WHAT IS EXPECTED: Please set down each entry exactly, omitting any picture it holds.

TASK MATERIAL Start Marker

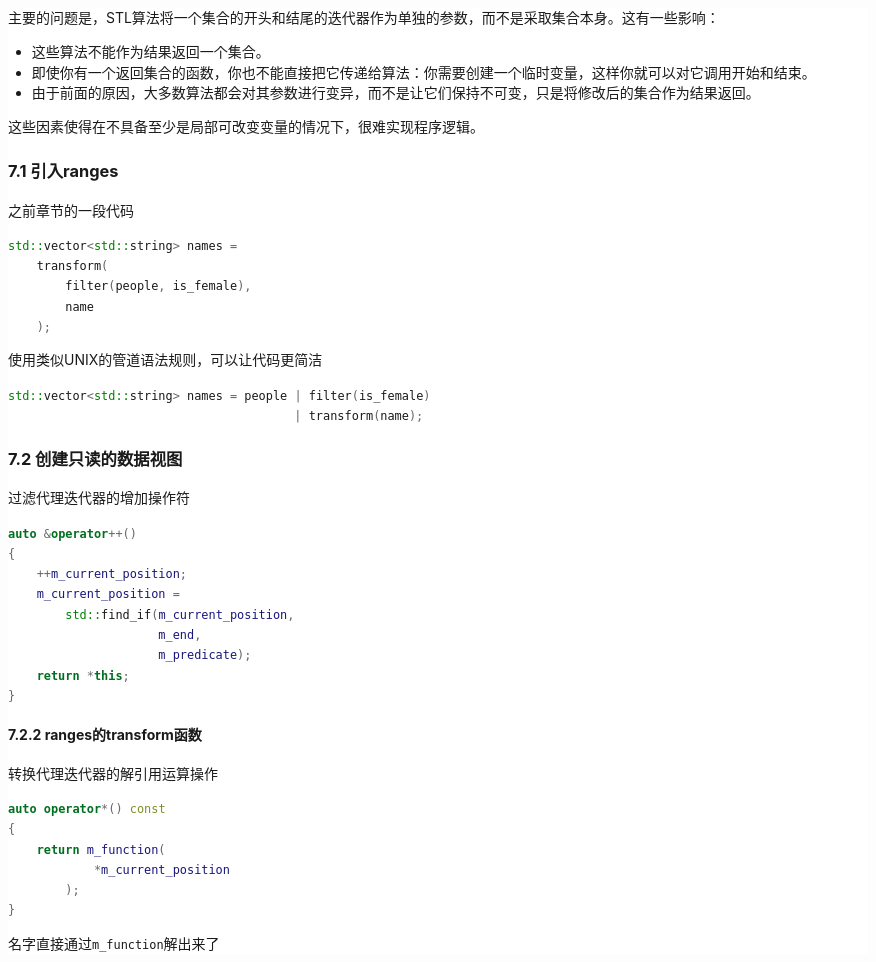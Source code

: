 主要的问题是，STL算法将一个集合的开头和结尾的迭代器作为单独的参数，而不是采取集合本身。这有一些影响：

- 这些算法不能作为结果返回一个集合。
- 即使你有一个返回集合的函数，你也不能直接把它传递给算法：你需要创建一个临时变量，这样你就可以对它调用开始和结束。
- 由于前面的原因，大多数算法都会对其参数进行变异，而不是让它们保持不可变，只是将修改后的集合作为结果返回。

这些因素使得在不具备至少是局部可改变变量的情况下，很难实现程序逻辑。

### 7.1 引入ranges

之前章节的一段代码

```c++
std::vector<std::string> names =
    transform(
        filter(people, is_female),
        name
    );
```

使用类似UNIX的管道语法规则，可以让代码更简洁

```c++
std::vector<std::string> names = people | filter(is_female)
                                        | transform(name);
```

### 7.2 创建只读的数据视图

过滤代理迭代器的增加操作符

```c++
auto &operator++()
{
    ++m_current_position;
    m_current_position =
        std::find_if(m_current_position,
                     m_end,
                     m_predicate);
    return *this;
}
```

#### 7.2.2 ranges的transform函数

转换代理迭代器的解引用运算操作

```c++
auto operator*() const
{
    return m_function(
            *m_current_position
        );
}
```

名字直接通过`m_function`解出来了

TASK MATERIAL End Marker

ANSWER SPACE:
Source code

: 主要的问题是，STL算法将一个集合的开头和结尾的迭代器作为单独的参数，而不是采取集合本身。这有一些影响：

- 这些算法不能作为结果返回一个集合。
- 即使你有一个返回集合的函数，你也不能直接把它传递给算法：你需要创建一个临时变量，这样你就可以对它调用开始和结束。
- 由于前面的原因，大多数算法都会对其参数进行变异，而不是让它们保持不可变，只是将修改后的集合作为结果返回。

这些因素使得在不具备至少是局部可改变变量的情况下，很难实现程序逻辑。

### 7.1 引入ranges

之前章节的一段代码

```c++
std::vector<std::string> names =
    transform(
        filter(people, is_female),
        name
    );
```

使用类似UNIX的管道语法规则，可以让代码更简洁

```c++
std::vector<std::string> names = people | filter(is_female)
                                        | transform(name);
```

### 7.2 创建只读的数据视图

过滤代理迭代器的增加操作符

```c++
auto &operator++()
{
    ++m_current_position;
    m_current_position =
        std::find_if(m_current_position,
                     m_end,
                     m_predicate);
    return *this;
}
```

#### 7.2.2 ranges的transform函数

转换代理迭代器的解引用运算操作

```c++
auto operator*() const
{
    return m_function(
            *m_current_position
        );
}
```

名字直接通过`m_function`解出来了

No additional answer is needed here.